JTA: It feels like most millennials are turned off by government.
Schrode: Totally. Never in a million years — I still don’t think of myself as a politician. Public service has been my life and it will continue to be my life. … However, when I see the most talented, capable people I know, they won’t touch politics. So what do we end up with? The same broken policy, the same divided government, the same struggling country.
Given your age, how are people reacting to you on the campaign trail?
We get a lot of young people saying, “We’ve never been interested in politics.” This is the first time they’ve see someone who looks like them, talks like them, remotely understands what it’s like to be them, running for office. But I’ll tell you, the political establishment has not been so welcoming of our candidacy. I am challenging an establishment Democrat and that is ruffling feathers.
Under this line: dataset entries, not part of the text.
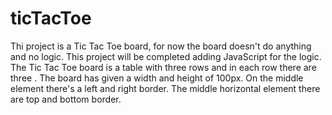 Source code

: # ticTacToe
Thi project is a Tic Tac Toe board, for now the board doesn't do anything and no logic.
This project will be completed adding JavaScript for the logic. The Tic Tac Toe board 
is a table with three rows and in each row there are three <td>. The board has given a 
width and height of 100px. On the middle element there's a left and right border. 
The middle horizontal element there are top and bottom border. 
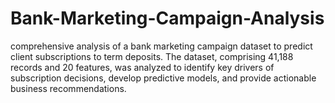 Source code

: # Bank-Marketing-Campaign-Analysis
comprehensive analysis of a bank marketing campaign dataset to predict client subscriptions to term deposits. The dataset, comprising 41,188 records and 20 features, was analyzed to identify key drivers of subscription decisions, develop predictive models, and provide actionable business recommendations.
What was your Jewish upbringing like?
I think one of the earliest memories in my mind is of the tzedakah box in the center of the table at my grandparents’ house [in Philadelphia]. That idea was instilled in me at a very young age. Growing up, I went to [Congregation] Emanu-El in San Francisco. I was bat mitzvahed there. Now I see tikkun olam as being the guiding force in my life. Repairing the world is the mission, right? If more people were to embrace that, follow that, live those values, we would have a significantly better Earth.
But while I am Jewish, I never had any connection to Israel. I went for the first time on Birthright when I was 19 and had a visceral, physical response upon landing in Ben Gurion — this profound sense of homecoming, of belonging, of being with my tribe, my people. And I went back, I studied in Tel Aviv for six months. And I’ve been back a number of times since.
Your website also says you “wrote a curriculum for an eco-education center for Palestinian, Israeli and Jordanian youth.”
When I was studying in Tel Aviv, I worked with Friends of the Earth Middle East. They were about to open the first education center in the Palestinian Authority to bring together Palestinian, Israeli and Jordanian youth around environmental issues as a means of peace building, of using shared natural resources. I wrote — in Hebrew and broken Arabic, thankfully I had friends who were fluent in both — a curriculum centered around gardening, biodiversity, gray water and water conservation. These are unifiers that everyone in the Middle East is dealing with.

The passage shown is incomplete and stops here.